Among the lines below, restate word for word only those from the line with "SAP Solution Architect" through the line with "4. Creating and", with both end lines kept.

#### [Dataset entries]
[Start of section]

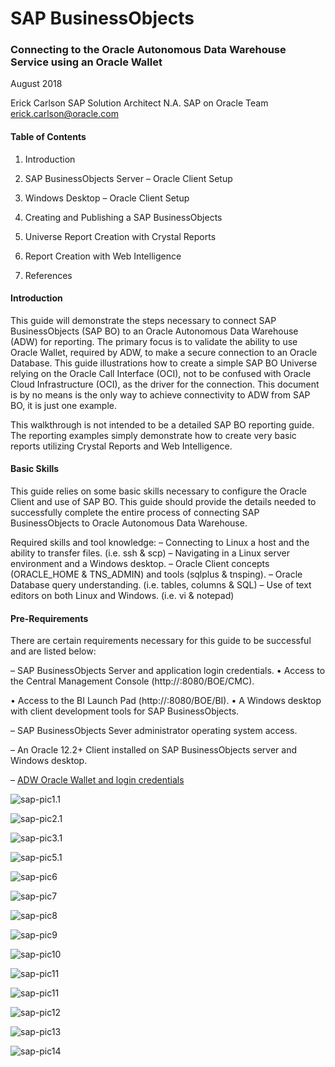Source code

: # SAP BusinessObjects

### **Connecting to the Oracle Autonomous Data Warehouse Service using an Oracle Wallet**

August 2018

Erick Carlson
 SAP Solution Architect N.A. SAP on Oracle Team erick.carlson@oracle.com



#### Table of Contents

1. Introduction

2. SAP BusinessObjects Server – Oracle Client Setup

3.  Windows Desktop – Oracle Client Setup

4. Creating and Publishing a SAP BusinessObjects

5.  Universe Report Creation with Crystal Reports

6. Report Creation with Web Intelligence

7. References

   

#### Introduction

This guide will demonstrate the steps necessary to connect SAP BusinessObjects (SAP BO) to an Oracle Autonomous Data Warehouse (ADW) for reporting. The primary focus is to validate the ability to use Oracle Wallet, required by ADW, to make a secure connection to an Oracle Database. This guide illustrations how to create a simple SAP BO Universe relying on the Oracle Call Interface (OCI), not to be confused with Oracle Cloud Infrastructure (OCI), as the driver for the connection. This document is by no means is the only way to achieve connectivity to ADW from SAP BO, it is just one example.

This walkthrough is not intended to be a detailed SAP BO reporting guide. The reporting examples simply demonstrate how to create very basic reports utilizing Crystal Reports and Web Intelligence.



#### Basic Skills

This guide relies on some basic skills necessary to configure the Oracle Client and use of SAP BO. This guide should provide the details needed to successfully complete the entire process of connecting SAP BusinessObjects to Oracle Autonomous Data Warehouse.

Required skills and tool knowledge:
 – Connecting to Linux a host and the ability to transfer files. (i.e. ssh & scp)
 – Navigating in a Linux server environment and a Windows desktop.
 – Oracle Client concepts (ORACLE_HOME & TNS_ADMIN) and tools (sqlplus & tnsping). – Oracle Database query understanding. (i.e. tables, columns & SQL)
 – Use of text editors on both Linux and Windows. (i.e. vi & notepad)



#### Pre-Requirements

There are certain requirements necessary for this guide to be successful and are listed below:

– SAP BusinessObjects Server and application login credentials.
 • Access to the Central Management Console (http://*<hostname>*:8080/BOE/CMC).

• Access to the BI Launch Pad (http://*<hostname>*:8080/BOE/BI).
 • A Windows desktop with client development tools for SAP BusinessObjects.

– SAP BusinessObjects Sever administrator operating system access.

– An Oracle 12.2+ Client installed on SAP BusinessObjects server and Windows desktop.

– [ADW Oracle Wallet and login credentials](../common/wallet/wallet.md)





![sap-pic1.1](/Users/kirkgustafson/Documents/GitHub/SAP-Business-Objects/images/sap-pic1.1.png)



![sap-pic2.1](/Users/kirkgustafson/Documents/GitHub/SAP-Business-Objects/images/sap-pic2.1.png)



![sap-pic3.1](/Users/kirkgustafson/Documents/GitHub/SAP-Business-Objects/images/sap-pic3.1.png)





![sap-pic5.1](/Users/kirkgustafson/Documents/GitHub/SAP-Business-Objects/images/sap-pic5.1.png)



![sap-pic6](/Users/kirkgustafson/Documents/GitHub/SAP-Business-Objects/images/sap-pic6.png)



![sap-pic7](/Users/kirkgustafson/Documents/GitHub/SAP-Business-Objects/images/sap-pic7.png)



![sap-pic8](/Users/kirkgustafson/Documents/GitHub/SAP-Business-Objects/images/sap-pic8.png)



![sap-pic9](/Users/kirkgustafson/Documents/GitHub/SAP-Business-Objects/images/sap-pic9.png)



![sap-pic10](/Users/kirkgustafson/Documents/GitHub/SAP-Business-Objects/images/sap-pic10.png)

![sap-pic11](/Users/kirkgustafson/Documents/GitHub/backups/adw-connection-instructions-sap-bo/sap-pic11.png)

![sap-pic11](/Users/kirkgustafson/Documents/GitHub/SAP-Business-Objects/images/sap-pic11.png)



![sap-pic12](/Users/kirkgustafson/Documents/GitHub/SAP-Business-Objects/images/sap-pic12.png)



![sap-pic13](/Users/kirkgustafson/Documents/GitHub/SAP-Business-Objects/images/sap-pic13.png)



![sap-pic14](/Users/kirkgustafson/Documents/GitHub/SAP-Business-Objects/images/sap-pic14.png)

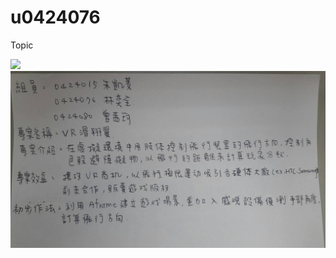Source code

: # u0424076
Topic

![](21931399_1836290626400523_1672759393_o.jpg"")
![屈中恆鈕承澤宋少卿如何分辨](21931399_1836290626400523_1672759393_o.jpg "屈中恆鈕承澤宋少卿如何分辨")
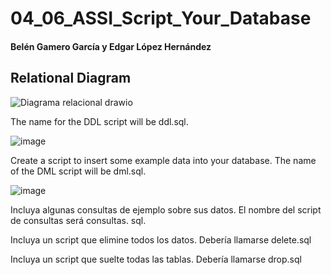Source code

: # 04_06_ASSI_Script_Your_Database
#### Belén Gamero García y Edgar López Hernández

## Relational Diagram
![Diagrama relacional drawio](https://user-images.githubusercontent.com/91567318/214814492-e9ea4301-01fc-448f-a9e4-4b6659d829d7.png)

The name for the DDL script will be ddl.sql.

![image](https://user-images.githubusercontent.com/91567318/215176071-82f6e3b0-20b3-4ff2-aa76-fbe1e2afbdde.png)

Create a script to insert some example data into your database. The name of the DML script will be dml.sql.

![image](https://user-images.githubusercontent.com/91567318/215176785-2fbda927-36a2-401f-9190-d824353754ed.png)

Incluya algunas consultas de ejemplo sobre sus datos. El nombre del script de consultas será consultas.
sql.

Incluya un script que elimine todos los datos. Debería llamarse delete.sql

Incluya un script que suelte todas las tablas. Debería llamarse drop.sql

[End of section]

#### [Answer box]
 SAP Solution Architect N.A. SAP on Oracle Team erick.carlson@oracle.com



#### Table of Contents

1. Introduction

2. SAP BusinessObjects Server – Oracle Client Setup

3.  Windows Desktop – Oracle Client Setup

4. Creating and Publishing a SAP BusinessObjects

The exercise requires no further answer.